#### Prompt
The entries should be written out again exactly as they read.

== == ==

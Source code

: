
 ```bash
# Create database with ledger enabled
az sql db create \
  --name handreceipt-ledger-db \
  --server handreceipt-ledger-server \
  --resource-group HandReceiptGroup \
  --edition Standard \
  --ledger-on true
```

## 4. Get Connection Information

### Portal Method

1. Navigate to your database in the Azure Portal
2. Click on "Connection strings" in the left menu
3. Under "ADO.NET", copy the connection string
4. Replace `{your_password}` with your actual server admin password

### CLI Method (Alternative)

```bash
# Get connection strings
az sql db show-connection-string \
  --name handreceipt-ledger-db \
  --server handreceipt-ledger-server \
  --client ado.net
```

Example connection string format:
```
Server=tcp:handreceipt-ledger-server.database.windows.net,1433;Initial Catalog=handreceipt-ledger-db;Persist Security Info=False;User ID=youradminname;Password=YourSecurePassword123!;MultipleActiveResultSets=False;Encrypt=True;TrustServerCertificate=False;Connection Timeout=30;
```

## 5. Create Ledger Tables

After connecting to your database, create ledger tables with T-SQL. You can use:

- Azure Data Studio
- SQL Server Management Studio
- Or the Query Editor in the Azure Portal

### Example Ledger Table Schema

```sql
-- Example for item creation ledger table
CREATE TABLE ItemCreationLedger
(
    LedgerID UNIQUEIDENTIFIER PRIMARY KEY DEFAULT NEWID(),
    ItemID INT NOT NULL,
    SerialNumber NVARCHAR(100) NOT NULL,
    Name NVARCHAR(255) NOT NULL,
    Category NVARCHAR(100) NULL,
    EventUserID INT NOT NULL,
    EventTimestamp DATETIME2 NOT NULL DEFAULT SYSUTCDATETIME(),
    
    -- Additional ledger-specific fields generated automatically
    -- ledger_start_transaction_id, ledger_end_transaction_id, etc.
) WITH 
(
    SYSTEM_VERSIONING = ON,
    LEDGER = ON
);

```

== == ==

#### Answer
Source code

:
 ```bash
# Create database with ledger enabled
az sql db create \
  --name handreceipt-ledger-db \
  --server handreceipt-ledger-server \
  --resource-group HandReceiptGroup \
  --edition Standard \
  --ledger-on true
```

## 4. Get Connection Information

### Portal Method

1. Navigate to your database in the Azure Portal
2. Click on "Connection strings" in the left menu
3. Under "ADO.NET", copy the connection string
4. Replace `{your_password}` with your actual server admin password

### CLI Method (Alternative)

```bash
# Get connection strings
az sql db show-connection-string \
  --name handreceipt-ledger-db \
  --server handreceipt-ledger-server \
  --client ado.net
```

Example connection string format:
```
Server=tcp:handreceipt-ledger-server.database.windows.net,1433;Initial Catalog=handreceipt-ledger-db;Persist Security Info=False;User ID=youradminname;Password=YourSecurePassword123!;MultipleActiveResultSets=False;Encrypt=True;TrustServerCertificate=False;Connection Timeout=30;
```

## 5. Create Ledger Tables

After connecting to your database, create ledger tables with T-SQL. You can use:

- Azure Data Studio
- SQL Server Management Studio
- Or the Query Editor in the Azure Portal

### Example Ledger Table Schema

```sql
-- Example for item creation ledger table
CREATE TABLE ItemCreationLedger
(
    LedgerID UNIQUEIDENTIFIER PRIMARY KEY DEFAULT NEWID(),
    ItemID INT NOT NULL,
    SerialNumber NVARCHAR(100) NOT NULL,
    Name NVARCHAR(255) NOT NULL,
    Category NVARCHAR(100) NULL,
    EventUserID INT NOT NULL,
    EventTimestamp DATETIME2 NOT NULL DEFAULT SYSUTCDATETIME(),
    
    -- Additional ledger-specific fields generated automatically
    -- ledger_start_transaction_id, ledger_end_transaction_id, etc.
) WITH 
(
    SYSTEM_VERSIONING = ON,
    LEDGER = ON
);

```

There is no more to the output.